# WORK ITEM
Copy out exactly, and only, the lines from the one containing "Pro zachování možnosti" through the end of the entries. No pictures.

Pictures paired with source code
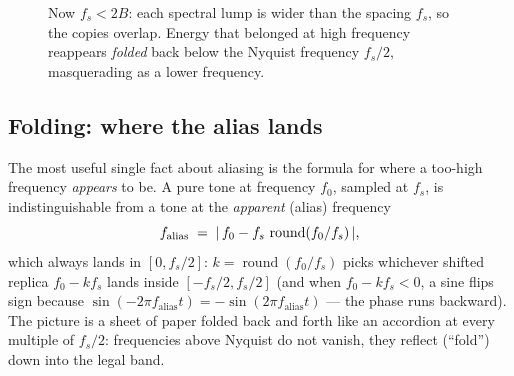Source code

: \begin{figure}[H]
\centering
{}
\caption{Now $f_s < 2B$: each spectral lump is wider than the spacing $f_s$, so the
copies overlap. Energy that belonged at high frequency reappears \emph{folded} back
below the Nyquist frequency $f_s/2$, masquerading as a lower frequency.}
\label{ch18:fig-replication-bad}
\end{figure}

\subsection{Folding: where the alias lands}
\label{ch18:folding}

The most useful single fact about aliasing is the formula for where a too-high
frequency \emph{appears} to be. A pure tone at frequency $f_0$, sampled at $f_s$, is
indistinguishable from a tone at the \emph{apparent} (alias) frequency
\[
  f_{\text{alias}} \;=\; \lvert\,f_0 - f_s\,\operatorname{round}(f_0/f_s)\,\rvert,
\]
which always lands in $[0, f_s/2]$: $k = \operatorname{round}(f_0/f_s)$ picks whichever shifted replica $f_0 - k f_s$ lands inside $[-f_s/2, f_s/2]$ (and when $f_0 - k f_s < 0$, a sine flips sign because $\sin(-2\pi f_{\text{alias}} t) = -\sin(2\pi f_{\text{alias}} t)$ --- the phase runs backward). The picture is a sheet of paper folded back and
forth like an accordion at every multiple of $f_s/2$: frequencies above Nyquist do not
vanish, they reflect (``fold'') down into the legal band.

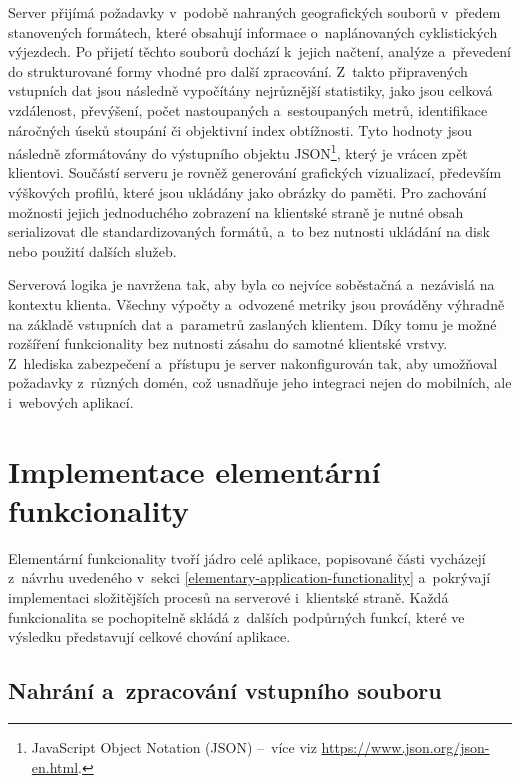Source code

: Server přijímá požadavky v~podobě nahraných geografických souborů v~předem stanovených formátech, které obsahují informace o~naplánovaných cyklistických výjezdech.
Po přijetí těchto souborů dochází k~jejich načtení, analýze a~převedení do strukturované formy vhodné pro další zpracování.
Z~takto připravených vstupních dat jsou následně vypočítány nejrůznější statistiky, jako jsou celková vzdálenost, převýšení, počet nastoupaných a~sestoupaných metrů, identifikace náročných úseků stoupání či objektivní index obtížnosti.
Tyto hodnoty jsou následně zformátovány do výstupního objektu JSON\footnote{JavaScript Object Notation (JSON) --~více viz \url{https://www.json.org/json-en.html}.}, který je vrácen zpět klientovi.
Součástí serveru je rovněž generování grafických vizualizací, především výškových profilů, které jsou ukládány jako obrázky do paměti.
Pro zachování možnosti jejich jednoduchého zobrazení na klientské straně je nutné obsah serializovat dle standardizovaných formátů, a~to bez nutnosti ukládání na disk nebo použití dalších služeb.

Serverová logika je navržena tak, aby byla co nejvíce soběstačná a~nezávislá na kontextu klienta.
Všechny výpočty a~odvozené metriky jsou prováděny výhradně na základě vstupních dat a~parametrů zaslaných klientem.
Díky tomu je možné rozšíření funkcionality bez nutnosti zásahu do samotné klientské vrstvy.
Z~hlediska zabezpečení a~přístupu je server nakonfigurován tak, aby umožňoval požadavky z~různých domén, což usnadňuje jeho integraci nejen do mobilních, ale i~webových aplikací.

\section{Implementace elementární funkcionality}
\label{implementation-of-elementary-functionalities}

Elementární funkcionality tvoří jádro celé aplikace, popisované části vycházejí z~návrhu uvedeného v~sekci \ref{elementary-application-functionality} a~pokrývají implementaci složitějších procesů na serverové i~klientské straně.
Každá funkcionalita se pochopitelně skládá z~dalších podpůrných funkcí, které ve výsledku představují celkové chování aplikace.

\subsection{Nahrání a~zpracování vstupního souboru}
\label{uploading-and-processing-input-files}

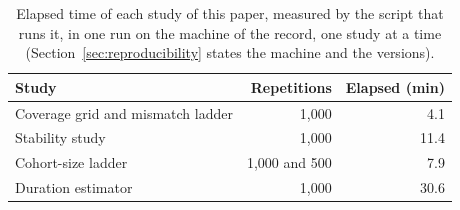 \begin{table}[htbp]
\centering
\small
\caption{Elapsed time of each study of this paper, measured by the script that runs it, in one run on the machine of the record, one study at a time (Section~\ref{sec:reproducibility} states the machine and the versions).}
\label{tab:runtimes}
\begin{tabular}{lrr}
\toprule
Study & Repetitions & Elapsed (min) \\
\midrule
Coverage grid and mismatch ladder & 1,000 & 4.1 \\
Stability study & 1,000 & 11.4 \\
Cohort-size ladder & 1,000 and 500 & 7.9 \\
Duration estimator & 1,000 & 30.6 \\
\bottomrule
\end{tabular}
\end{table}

# ANSWER BELOW
Pro zachování možnosti jejich jednoduchého zobrazení na klientské straně je nutné obsah serializovat dle standardizovaných formátů, a~to bez nutnosti ukládání na disk nebo použití dalších služeb.

Serverová logika je navržena tak, aby byla co nejvíce soběstačná a~nezávislá na kontextu klienta.
Všechny výpočty a~odvozené metriky jsou prováděny výhradně na základě vstupních dat a~parametrů zaslaných klientem.
Díky tomu je možné rozšíření funkcionality bez nutnosti zásahu do samotné klientské vrstvy.
Z~hlediska zabezpečení a~přístupu je server nakonfigurován tak, aby umožňoval požadavky z~různých domén, což usnadňuje jeho integraci nejen do mobilních, ale i~webových aplikací.

\section{Implementace elementární funkcionality}
\label{implementation-of-elementary-functionalities}

Elementární funkcionality tvoří jádro celé aplikace, popisované části vycházejí z~návrhu uvedeného v~sekci \ref{elementary-application-functionality} a~pokrývají implementaci složitějších procesů na serverové i~klientské straně.
Každá funkcionalita se pochopitelně skládá z~dalších podpůrných funkcí, které ve výsledku představují celkové chování aplikace.

\subsection{Nahrání a~zpracování vstupního souboru}
\label{uploading-and-processing-input-files}

 \begin{table}[htbp]
\centering
\small
\caption{Elapsed time of each study of this paper, measured by the script that runs it, in one run on the machine of the record, one study at a time (Section~\ref{sec:reproducibility} states the machine and the versions).}
\label{tab:runtimes}
\begin{tabular}{lrr}
\toprule
Study & Repetitions & Elapsed (min) \\
\midrule
Coverage grid and mismatch ladder & 1,000 & 4.1 \\
Stability study & 1,000 & 11.4 \\
Cohort-size ladder & 1,000 and 500 & 7.9 \\
Duration estimator & 1,000 & 30.6 \\
\bottomrule
\end{tabular}
\end{table}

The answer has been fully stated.